The report was written by Policing Project Technology Fellow Emmanuel Mauleon.
Several jurisdictions are using facial recognition to aid law enforcement—from helping identify suspects and witnesses, to locating missing children. At the same time, other jurisdictions have banned facial recognition outright, fearing the potential for abuse of such technologies, and warning of the severe invasion of privacy posed by such systems.
At the Policing Project, we favor an approach to emerging technologies that depends on public authorization and careful regulation to maximize any benefits while minimizing, or eliminating entirely, anticipated harms. However, these issues are exceedingly complicated around facial recognition. There are sharp societal disagreements on where to draw the lines between acceptable and unacceptable uses, and many pressing questions that remain, including:
How do we measure and ensure that facial recognition is reliable and unbiased?
What are acceptable law enforcement uses of this technology, and what uses go too far?
How do we regulate the data and databases used to train algorithms, and the databases against which faces are matched, to ensure fairness and equal justice?
The Policing Project and the Information Law Institute at NYU Law recently hosted a diverse group of stakeholders—including privacy advocates, technology vendors, policing leaders, academics, legal experts, and government officials—to discuss these questions as part of Tech Salon series funded by Microsoft. The day was broken into three sessions, focusing on accuracy and bias, acceptable use-cases of facial recognition, and databases. Our summaries of these discussions are presented under a modified Chatham House Rule, without attributing a particular viewpoint to any individual.
What does it mean for a facial recognition system to be accurate?
The first session, led by Policing Project Executive Director Farhang Heydari, began with a seemingly simple question—what does it mean for a facial recognition system to be accurate? It quickly became apparent that the advertised rates of accuracy of facial recognition systems (e.g., “99.9% accurate”) can be quite misleading.
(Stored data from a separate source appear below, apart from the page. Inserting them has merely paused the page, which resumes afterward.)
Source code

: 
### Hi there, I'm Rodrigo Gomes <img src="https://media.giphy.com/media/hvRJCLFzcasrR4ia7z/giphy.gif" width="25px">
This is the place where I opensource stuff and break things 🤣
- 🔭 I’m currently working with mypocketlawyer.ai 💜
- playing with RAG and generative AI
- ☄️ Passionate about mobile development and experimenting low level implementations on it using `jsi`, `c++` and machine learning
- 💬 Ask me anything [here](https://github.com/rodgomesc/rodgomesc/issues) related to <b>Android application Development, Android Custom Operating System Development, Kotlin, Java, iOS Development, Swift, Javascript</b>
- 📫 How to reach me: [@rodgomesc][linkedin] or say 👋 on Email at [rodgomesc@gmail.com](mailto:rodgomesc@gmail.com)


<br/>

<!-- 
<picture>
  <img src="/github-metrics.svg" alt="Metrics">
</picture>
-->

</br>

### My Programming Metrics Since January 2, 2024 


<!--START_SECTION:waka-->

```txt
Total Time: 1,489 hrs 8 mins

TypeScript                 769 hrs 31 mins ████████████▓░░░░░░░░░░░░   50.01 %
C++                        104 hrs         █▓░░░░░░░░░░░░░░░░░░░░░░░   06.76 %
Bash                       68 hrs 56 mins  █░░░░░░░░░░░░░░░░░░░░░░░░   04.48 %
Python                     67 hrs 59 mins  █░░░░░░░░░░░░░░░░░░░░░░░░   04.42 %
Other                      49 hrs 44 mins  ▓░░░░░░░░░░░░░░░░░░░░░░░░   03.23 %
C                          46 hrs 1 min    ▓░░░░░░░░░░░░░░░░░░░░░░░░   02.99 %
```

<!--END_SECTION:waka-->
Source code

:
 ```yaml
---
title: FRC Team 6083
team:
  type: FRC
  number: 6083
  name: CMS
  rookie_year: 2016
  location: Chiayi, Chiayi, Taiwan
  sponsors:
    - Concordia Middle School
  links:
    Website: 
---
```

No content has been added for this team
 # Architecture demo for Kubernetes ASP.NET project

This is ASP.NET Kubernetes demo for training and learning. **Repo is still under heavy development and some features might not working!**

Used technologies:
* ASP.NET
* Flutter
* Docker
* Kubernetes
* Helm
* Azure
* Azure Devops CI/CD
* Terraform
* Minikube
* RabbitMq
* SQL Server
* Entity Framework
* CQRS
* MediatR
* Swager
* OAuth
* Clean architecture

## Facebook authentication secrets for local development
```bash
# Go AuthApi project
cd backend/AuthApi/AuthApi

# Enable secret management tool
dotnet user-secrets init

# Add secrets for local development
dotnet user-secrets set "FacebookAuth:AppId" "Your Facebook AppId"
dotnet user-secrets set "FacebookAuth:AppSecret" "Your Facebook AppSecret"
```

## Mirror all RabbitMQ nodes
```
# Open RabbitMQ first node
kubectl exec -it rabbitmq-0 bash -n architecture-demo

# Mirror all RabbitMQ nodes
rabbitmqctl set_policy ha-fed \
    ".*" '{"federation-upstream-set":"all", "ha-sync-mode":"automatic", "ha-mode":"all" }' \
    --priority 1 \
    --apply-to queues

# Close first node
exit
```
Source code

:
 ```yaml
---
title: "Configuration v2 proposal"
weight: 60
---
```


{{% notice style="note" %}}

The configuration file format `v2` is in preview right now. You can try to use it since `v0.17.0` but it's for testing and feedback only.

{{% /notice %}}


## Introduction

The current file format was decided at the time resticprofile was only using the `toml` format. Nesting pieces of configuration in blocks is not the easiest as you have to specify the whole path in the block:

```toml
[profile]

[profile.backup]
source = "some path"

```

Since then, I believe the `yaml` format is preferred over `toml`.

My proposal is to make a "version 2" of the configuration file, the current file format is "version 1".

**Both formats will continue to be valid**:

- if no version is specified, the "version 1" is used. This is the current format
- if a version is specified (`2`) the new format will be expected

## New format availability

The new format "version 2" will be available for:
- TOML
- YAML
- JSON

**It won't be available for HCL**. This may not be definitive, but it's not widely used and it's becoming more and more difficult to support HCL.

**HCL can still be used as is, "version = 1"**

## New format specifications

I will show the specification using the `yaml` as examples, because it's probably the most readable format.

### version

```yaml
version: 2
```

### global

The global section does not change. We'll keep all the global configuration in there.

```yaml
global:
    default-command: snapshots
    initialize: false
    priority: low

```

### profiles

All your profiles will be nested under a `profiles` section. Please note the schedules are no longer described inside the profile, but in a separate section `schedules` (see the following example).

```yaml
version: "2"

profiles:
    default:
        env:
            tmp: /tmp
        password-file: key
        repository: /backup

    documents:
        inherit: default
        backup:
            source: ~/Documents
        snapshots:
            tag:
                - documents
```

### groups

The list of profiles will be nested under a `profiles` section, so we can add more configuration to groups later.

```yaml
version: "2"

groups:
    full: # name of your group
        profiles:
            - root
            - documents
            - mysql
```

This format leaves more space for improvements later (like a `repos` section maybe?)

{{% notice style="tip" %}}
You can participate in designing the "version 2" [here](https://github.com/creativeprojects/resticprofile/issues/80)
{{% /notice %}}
For example, a participant shared that the accuracy figures of their system were determined after a human picked through dozens of false-matches; another system only accounted for searches that returned positive matches.
Often, advertised accuracy results reflect a controlled testing environment, not real-world conditions. Vendor or law enforcement representations as to the accuracy of these systems could present a difficult evidentiary presumption to overcome, in which a jury (or even simply an investigator) may latch onto a number—such as “99.9% accurate”—without understanding the context in which that number was derived.
Participants also spoke to the biases and disparities—particularly across different races and genders—that have been shown in different facial recognition systems. The discussion covered considerable ground, with some clear takeaways: Although algorithmic disparities are often deemed “technical errors,” they can have real life costs, including stops, arrests, and imprisonment.
As such, deploying facial recognition technology prior to achieving parity in accuracy across different groups is a deeply concerning proposition. Although some dangers can be mitigated by ensuring that there is human-in-the-loop review, even such a safeguard cannot ensure that the technology is used equitably—there are those who question whether instead it will simply mirror existing disparities in policing.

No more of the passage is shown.